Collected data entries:
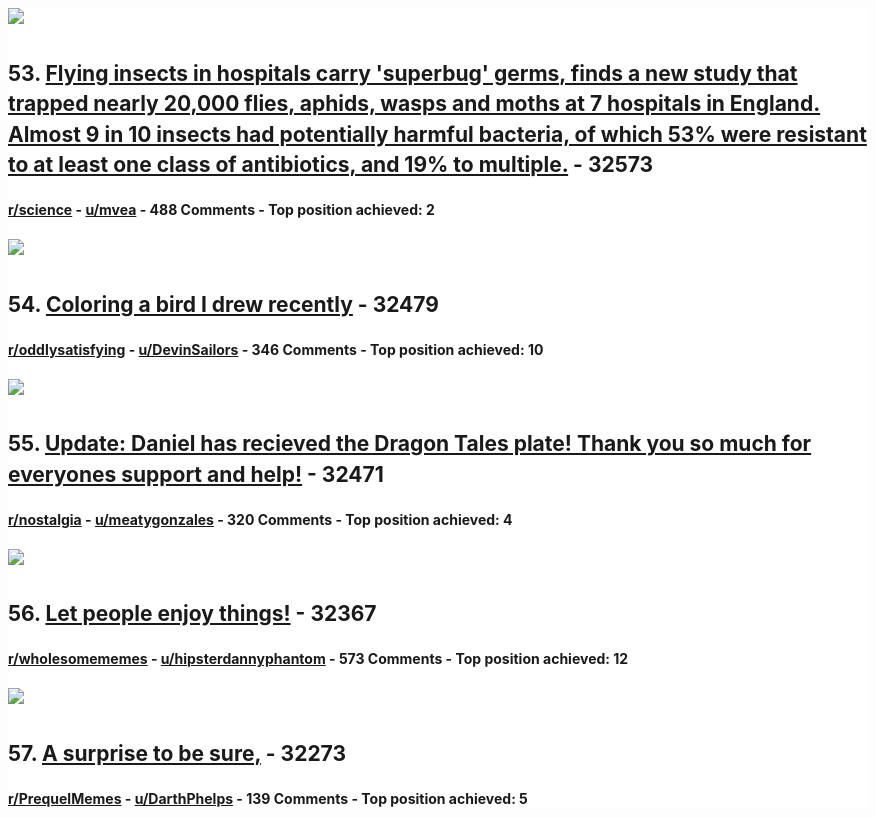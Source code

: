 <a href="https://i.redd.it/57iulbrbq4631.png"><img src="https://a.thumbs.redditmedia.com/86ydJcN2KW4sX-Lpa8Rihr1c-O1DNAteoaD6zFOE5A0.jpg"></img></a>

## 53. [Flying insects in hospitals carry 'superbug' germs, finds a new study that trapped nearly 20,000 flies, aphids, wasps and moths at 7 hospitals in England. Almost 9 in 10 insects had potentially harmful bacteria, of which 53% were resistant to at least one class of antibiotics, and 19% to multiple.](http://reddit.com/r/science/comments/c43j2b/flying_insects_in_hospitals_carry_superbug_germs/) - 32573
#### [r/science](http://reddit.com/r/science) - [u/mvea](http://reddit.com/u/mvea) - 488 Comments - Top position achieved: 2

<a href="https://www.upi.com/Health_News/2019/06/22/Flying-insects-in-hospitals-carry-superbug-germs/6451561211127/"><img src="https://b.thumbs.redditmedia.com/tWuwgf_C8AbmYTO4yDLxsdxZhpxkOEKnTfMWxxEG9_g.jpg"></img></a>

## 54. [Coloring a bird I drew recently](http://reddit.com/r/oddlysatisfying/comments/c475yf/coloring_a_bird_i_drew_recently/) - 32479
#### [r/oddlysatisfying](http://reddit.com/r/oddlysatisfying) - [u/DevinSailors](http://reddit.com/u/DevinSailors) - 346 Comments - Top position achieved: 10

<a href="https://v.redd.it/zcyxx1m5t4631"><img src="https://b.thumbs.redditmedia.com/YC2E84eJNy4pIk6FAKZUEVrWis7NGXu1N2FoAR7i3_M.jpg"></img></a>

## 55. [Update: Daniel has recieved the Dragon Tales plate! Thank you so much for everyones support and help!](http://reddit.com/r/nostalgia/comments/c46xvo/update_daniel_has_recieved_the_dragon_tales_plate/) - 32471
#### [r/nostalgia](http://reddit.com/r/nostalgia) - [u/meatygonzales](http://reddit.com/u/meatygonzales) - 320 Comments - Top position achieved: 4

<a href="https://i.redd.it/8u1l9qnoq4631.jpg"><img src="https://b.thumbs.redditmedia.com/NNoadEsy0ZjWKXST-gUM_jMNvZGzZ4FP4H0drwjpF0Y.jpg"></img></a>

## 56. [Let people enjoy things!](http://reddit.com/r/wholesomememes/comments/c41ebh/let_people_enjoy_things/) - 32367
#### [r/wholesomememes](http://reddit.com/r/wholesomememes) - [u/hipsterdannyphantom](http://reddit.com/u/hipsterdannyphantom) - 573 Comments - Top position achieved: 12

<a href="https://i.redd.it/ovaaj212q0631.jpg"><img src="https://b.thumbs.redditmedia.com/oukkkkmsIHuijSRyQyow_ONJORF4GPTh1G9SNaeeqVU.jpg"></img></a>

## 57. [A surprise to be sure,](http://reddit.com/r/PrequelMemes/comments/c4braw/a_surprise_to_be_sure/) - 32273
#### [r/PrequelMemes](http://reddit.com/r/PrequelMemes) - [u/DarthPhelps](http://reddit.com/u/DarthPhelps) - 139 Comments - Top position achieved: 5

# WHAT YOU WILL DO
List, from the entries above, every line in which the word "insects" shows up.

# PROBLEM SOLUTION
## 53. [Flying insects in hospitals carry 'superbug' germs, finds a new study that trapped nearly 20,000 flies, aphids, wasps and moths at 7 hospitals in England. Almost 9 in 10 insects had potentially harmful bacteria, of which 53% were resistant to at least one class of antibiotics, and 19% to multiple.](http://reddit.com/r/science/comments/c43j2b/flying_insects_in_hospitals_carry_superbug_germs/) - 32573
<a href="https://www.upi.com/Health_News/2019/06/22/Flying-insects-in-hospitals-carry-superbug-germs/6451561211127/"><img src="https://b.thumbs.redditmedia.com/tWuwgf_C8AbmYTO4yDLxsdxZhpxkOEKnTfMWxxEG9_g.jpg"></img></a>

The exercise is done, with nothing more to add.